Terry Virgo always says, “If you’re not convinced, you won’t sustain,” and was it Bill Beckham who said, “Where the vision’s unclear the price is too high?”
At this moment there are upwards of 900 million people learning English as a second language. Surely this means the opportunity to preach the gospel in English is greater than ever before? Why should we go through the slow, inefficient, painful, shameful process of learning local heart language? A few quick thoughts:
1. People receive their identity in their mother tongue
Lebanese writer Amin Maalouf is trilingual. He writes “Language is bound to remain the mainspring of cultural identity.” Each language he speaks has a compartment in his life with associated culture and expectations (Amin Maalouf, ‘On Identity’).
If people receive the gospel in English, not their mother tongue, it will not displace the loyalties and defaults of their previous identity. It cannot pass into the deepest places in their being. It cannot move them. It cannot change them.
If worldview is a story, the gospel cannot replace this with a better story whilst it resides in a separate compartment.
Perhaps this is the reason why Christians in Rwanda could worship Christ and then kill their brothers. When faith language is different to tribal language there is a conflict of identity. When culture kicks in (weddings, funerals, crises, conflict), people will always default to their mother-tongue loyalties.
2. Approaching God the Father in your mother tongue is a basic must of Christianity
One of our arguments to Muslims is that if God loves his kids why do some have an advantage on the basis of language? When Jesus taught his disciples to use “Abba” he was de-formalizing prayer from the religious language of Hebrew into the everyday language of Aramaic. In a world where language has so often been used for clerical control (Jewish Hebrew, Latin Catholicism, Orthodox High Greek, Quranic Arabic) ensuring that the gospel is in the hands of everyday people who can approach God on a level playing field is non-negotiable!

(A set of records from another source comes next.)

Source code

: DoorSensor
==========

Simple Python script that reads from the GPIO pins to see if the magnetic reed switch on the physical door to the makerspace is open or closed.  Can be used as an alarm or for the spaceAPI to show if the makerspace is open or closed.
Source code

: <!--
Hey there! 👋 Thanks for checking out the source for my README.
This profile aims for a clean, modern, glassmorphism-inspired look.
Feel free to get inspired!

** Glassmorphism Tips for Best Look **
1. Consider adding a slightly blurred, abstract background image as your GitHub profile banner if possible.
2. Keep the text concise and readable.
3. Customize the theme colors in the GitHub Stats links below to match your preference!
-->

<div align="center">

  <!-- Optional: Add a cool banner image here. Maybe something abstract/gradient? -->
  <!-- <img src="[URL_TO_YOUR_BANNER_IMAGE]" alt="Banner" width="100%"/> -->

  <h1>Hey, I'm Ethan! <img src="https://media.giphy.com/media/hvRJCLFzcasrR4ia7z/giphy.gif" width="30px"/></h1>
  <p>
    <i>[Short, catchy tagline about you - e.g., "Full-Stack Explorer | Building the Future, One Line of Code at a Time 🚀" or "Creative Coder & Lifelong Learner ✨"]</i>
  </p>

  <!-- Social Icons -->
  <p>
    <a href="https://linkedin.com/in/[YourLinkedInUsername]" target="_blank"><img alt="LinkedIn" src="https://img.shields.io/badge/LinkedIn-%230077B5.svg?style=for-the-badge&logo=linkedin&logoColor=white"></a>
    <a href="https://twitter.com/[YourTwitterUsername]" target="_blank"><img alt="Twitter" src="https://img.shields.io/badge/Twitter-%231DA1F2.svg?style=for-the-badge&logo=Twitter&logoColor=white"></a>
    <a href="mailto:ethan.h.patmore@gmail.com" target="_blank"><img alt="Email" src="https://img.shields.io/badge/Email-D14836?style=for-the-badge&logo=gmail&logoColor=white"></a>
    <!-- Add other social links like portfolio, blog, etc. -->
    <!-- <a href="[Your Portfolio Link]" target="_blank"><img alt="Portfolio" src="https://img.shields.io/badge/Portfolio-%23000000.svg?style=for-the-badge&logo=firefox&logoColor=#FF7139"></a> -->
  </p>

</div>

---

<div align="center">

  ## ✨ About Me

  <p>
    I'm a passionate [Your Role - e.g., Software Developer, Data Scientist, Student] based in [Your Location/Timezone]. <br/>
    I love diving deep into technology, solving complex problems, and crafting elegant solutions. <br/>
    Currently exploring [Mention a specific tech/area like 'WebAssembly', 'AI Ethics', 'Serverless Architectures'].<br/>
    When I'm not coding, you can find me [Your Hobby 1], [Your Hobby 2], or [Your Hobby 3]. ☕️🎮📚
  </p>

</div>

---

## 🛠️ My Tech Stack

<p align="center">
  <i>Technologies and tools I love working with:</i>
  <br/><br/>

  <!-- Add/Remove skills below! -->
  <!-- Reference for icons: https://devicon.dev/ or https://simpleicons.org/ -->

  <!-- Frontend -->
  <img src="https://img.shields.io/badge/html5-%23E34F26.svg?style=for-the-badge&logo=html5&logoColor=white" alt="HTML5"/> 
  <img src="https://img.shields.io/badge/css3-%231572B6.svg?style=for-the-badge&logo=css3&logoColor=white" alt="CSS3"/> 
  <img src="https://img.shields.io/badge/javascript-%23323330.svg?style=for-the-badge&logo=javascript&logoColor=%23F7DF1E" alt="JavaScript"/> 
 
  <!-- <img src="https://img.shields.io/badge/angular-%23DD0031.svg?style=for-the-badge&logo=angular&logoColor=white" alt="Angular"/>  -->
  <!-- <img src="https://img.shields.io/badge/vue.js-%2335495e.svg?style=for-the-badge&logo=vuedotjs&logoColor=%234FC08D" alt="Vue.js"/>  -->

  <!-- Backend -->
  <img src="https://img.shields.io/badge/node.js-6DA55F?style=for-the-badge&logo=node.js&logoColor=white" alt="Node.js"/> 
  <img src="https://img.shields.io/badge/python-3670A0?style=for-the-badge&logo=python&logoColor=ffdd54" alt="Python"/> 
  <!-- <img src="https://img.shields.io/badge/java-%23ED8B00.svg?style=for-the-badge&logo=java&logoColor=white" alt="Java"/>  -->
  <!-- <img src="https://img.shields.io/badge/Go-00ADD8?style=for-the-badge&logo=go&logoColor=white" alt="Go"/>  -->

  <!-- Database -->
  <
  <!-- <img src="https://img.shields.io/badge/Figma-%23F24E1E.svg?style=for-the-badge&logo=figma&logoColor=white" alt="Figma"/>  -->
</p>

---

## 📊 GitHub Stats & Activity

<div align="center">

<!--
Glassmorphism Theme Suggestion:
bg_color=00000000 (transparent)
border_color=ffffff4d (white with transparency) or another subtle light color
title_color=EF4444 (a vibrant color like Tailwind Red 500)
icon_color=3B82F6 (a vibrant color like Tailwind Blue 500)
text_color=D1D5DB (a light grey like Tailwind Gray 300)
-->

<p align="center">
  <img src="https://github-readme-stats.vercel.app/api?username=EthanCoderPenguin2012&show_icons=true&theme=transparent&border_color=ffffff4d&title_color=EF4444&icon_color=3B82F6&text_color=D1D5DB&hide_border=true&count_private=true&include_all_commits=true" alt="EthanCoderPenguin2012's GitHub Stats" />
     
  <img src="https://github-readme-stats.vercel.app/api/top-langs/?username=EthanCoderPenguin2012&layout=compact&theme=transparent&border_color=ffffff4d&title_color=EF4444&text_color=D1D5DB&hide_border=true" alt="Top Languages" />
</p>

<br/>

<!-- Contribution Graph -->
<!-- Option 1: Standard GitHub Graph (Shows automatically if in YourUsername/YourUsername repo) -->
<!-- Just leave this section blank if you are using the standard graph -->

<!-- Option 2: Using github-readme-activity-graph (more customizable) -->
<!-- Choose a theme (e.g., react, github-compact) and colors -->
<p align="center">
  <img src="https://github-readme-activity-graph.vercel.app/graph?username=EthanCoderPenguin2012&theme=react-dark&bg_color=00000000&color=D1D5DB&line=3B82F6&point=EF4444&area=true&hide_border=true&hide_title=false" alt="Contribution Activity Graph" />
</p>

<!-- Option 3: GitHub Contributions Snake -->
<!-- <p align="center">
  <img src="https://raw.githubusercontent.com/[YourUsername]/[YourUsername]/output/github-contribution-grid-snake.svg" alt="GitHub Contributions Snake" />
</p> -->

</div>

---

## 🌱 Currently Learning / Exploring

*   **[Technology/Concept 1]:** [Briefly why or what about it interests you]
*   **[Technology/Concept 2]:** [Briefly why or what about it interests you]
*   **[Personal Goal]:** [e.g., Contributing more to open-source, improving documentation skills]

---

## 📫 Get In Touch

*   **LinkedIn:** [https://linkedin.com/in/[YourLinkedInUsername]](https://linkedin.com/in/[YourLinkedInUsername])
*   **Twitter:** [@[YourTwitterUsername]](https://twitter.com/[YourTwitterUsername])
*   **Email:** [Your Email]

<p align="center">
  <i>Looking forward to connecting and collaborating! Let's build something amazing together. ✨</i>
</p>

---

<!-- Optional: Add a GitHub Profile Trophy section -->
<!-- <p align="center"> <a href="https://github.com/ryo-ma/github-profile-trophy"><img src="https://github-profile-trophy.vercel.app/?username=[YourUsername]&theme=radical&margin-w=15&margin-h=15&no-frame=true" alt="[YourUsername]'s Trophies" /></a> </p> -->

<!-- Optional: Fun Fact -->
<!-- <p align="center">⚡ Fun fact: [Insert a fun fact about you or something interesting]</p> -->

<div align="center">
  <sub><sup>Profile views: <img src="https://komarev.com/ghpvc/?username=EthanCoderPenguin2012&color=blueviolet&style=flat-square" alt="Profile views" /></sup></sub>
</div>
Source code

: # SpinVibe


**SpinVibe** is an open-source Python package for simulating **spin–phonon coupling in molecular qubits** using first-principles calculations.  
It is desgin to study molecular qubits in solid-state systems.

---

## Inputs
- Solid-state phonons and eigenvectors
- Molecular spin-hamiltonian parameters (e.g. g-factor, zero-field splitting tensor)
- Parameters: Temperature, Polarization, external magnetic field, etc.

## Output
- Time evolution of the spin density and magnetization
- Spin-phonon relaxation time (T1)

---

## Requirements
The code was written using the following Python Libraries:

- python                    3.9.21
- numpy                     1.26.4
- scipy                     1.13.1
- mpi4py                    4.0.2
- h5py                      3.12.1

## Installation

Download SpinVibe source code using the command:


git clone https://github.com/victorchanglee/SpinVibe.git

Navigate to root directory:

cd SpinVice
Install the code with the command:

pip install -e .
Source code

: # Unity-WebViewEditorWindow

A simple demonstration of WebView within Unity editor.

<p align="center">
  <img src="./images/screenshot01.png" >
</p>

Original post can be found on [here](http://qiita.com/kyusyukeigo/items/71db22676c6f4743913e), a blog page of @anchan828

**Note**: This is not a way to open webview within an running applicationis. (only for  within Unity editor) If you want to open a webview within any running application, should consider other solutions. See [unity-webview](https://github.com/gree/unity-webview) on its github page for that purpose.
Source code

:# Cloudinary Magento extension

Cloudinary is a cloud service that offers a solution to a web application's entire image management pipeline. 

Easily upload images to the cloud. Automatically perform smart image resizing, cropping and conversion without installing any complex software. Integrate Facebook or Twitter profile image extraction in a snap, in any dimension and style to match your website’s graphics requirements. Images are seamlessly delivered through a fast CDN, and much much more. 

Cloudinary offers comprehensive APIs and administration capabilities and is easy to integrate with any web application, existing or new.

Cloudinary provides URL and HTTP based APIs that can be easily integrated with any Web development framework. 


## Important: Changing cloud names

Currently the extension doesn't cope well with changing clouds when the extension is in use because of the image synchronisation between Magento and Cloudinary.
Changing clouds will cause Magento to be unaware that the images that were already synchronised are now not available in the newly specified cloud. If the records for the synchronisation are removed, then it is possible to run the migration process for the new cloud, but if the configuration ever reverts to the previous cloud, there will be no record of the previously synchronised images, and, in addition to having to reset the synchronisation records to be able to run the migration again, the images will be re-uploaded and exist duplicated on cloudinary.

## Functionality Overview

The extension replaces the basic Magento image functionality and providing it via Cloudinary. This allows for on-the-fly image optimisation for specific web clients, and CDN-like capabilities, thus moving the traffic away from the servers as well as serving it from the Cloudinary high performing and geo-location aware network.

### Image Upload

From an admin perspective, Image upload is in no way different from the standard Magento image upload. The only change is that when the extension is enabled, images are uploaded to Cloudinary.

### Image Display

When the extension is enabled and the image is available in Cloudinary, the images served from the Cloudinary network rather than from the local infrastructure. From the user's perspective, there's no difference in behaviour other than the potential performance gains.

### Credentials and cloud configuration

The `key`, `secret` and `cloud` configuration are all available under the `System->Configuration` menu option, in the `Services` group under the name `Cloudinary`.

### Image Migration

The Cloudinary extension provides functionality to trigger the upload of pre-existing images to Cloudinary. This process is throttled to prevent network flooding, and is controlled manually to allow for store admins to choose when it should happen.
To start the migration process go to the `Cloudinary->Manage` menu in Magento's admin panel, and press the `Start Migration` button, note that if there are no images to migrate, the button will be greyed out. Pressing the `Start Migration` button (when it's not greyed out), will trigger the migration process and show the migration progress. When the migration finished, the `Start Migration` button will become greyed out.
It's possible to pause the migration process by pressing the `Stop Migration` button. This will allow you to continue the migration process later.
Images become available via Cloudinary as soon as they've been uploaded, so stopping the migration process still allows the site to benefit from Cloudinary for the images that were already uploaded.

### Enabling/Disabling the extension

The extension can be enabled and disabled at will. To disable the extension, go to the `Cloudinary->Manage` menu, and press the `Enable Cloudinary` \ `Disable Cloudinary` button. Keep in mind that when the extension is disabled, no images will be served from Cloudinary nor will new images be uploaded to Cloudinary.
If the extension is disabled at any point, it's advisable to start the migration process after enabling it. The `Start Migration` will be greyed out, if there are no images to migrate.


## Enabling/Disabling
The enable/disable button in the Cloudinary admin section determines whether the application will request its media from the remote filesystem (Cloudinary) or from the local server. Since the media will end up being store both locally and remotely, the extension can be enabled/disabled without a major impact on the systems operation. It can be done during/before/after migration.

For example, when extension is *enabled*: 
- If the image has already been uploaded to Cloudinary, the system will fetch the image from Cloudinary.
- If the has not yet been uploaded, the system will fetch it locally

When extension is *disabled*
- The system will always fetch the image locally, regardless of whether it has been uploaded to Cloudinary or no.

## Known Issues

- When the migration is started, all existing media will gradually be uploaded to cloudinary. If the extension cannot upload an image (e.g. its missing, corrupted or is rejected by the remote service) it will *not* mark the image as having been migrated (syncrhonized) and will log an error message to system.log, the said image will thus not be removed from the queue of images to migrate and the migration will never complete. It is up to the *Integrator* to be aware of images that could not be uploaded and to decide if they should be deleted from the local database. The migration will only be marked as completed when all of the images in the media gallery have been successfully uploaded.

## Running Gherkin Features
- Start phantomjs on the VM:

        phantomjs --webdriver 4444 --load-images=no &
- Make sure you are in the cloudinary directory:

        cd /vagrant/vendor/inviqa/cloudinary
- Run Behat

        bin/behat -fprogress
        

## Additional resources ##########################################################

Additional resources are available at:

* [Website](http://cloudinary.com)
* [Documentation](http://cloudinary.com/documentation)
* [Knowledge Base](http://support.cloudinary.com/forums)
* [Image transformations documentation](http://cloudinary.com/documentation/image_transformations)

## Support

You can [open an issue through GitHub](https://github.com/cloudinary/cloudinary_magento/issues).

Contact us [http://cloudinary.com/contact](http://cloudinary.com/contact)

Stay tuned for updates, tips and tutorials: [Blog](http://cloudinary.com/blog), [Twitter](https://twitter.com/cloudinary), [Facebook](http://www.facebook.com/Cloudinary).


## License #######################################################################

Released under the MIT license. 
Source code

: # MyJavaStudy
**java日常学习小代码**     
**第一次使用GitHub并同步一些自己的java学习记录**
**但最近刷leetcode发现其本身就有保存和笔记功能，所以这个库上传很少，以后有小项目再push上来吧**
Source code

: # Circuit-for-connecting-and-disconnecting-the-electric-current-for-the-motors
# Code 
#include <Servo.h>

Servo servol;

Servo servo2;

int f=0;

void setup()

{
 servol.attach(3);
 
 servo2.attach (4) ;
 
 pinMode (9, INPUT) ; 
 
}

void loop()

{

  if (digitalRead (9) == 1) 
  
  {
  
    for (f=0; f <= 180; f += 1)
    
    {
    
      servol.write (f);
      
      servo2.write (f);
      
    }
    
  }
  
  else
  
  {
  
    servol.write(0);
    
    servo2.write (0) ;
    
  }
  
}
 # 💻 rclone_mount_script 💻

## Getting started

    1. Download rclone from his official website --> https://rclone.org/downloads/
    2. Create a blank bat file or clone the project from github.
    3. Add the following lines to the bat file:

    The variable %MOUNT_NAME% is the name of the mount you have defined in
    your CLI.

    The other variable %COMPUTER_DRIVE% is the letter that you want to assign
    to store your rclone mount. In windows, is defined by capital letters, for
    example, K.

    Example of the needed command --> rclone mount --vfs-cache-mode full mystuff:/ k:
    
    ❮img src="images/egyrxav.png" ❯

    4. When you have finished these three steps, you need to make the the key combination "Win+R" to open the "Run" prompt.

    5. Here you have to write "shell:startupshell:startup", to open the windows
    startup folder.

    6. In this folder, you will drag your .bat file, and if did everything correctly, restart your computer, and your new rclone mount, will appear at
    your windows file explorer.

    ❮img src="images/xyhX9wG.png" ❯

In 1408, Archbishop Thomas Arundell declared;
“It is a dangerous thing, as witnesseth blessed St. Jerome to translate the text of the Holy Scripture out of one tongue into another, for in the translation the same sense is not always easily kept… We therefore decree and ordain, that no man, hereafter, by his own authority translate any text of the Scripture into English or any other tongue… and that no man can read any such book… in part or in whole.”
Keep it in Latin to keep it safe! If people could read the Bible for themselves, just imagine what horrors could occur!
Translation of the scriptures therefore became a fundamental of Protestant reform. William Tyndale famously said: “I defy the Pope and all his laws… If God spare my life ere many years, I will cause a boy that driveth the plow, shall know more of the Scripture than thou dost.”
Tyndale made translation of the scriptures into English his life’s work. It is exactly this sentiment today which drives us to learn local language!
3. The goal of church planting is indigenization
The church I grew up in was an international church in Cyprus meeting in English. It served the international community well, even occasionally bore local fruit.
That church no longer exists.
An international church worshiping in English is a tent, not a building. It camps on the land, it does not dig foundations. It does not take root. It will always be alien, never indigenous.
Roland Allen famously wrote, “Men have wandered all over the world, ‘preaching the word’, laying no solid foundations, establishing nothing permanent, leaving no really instructed society behind them.”
The gospel will never be widely embraced in a place while it is seen as foreign. While it is preached in English. No contextualization journey can even begin without learning language. In fact, if we hadn’t learned language sufficiently in our first two years, we would have gone home.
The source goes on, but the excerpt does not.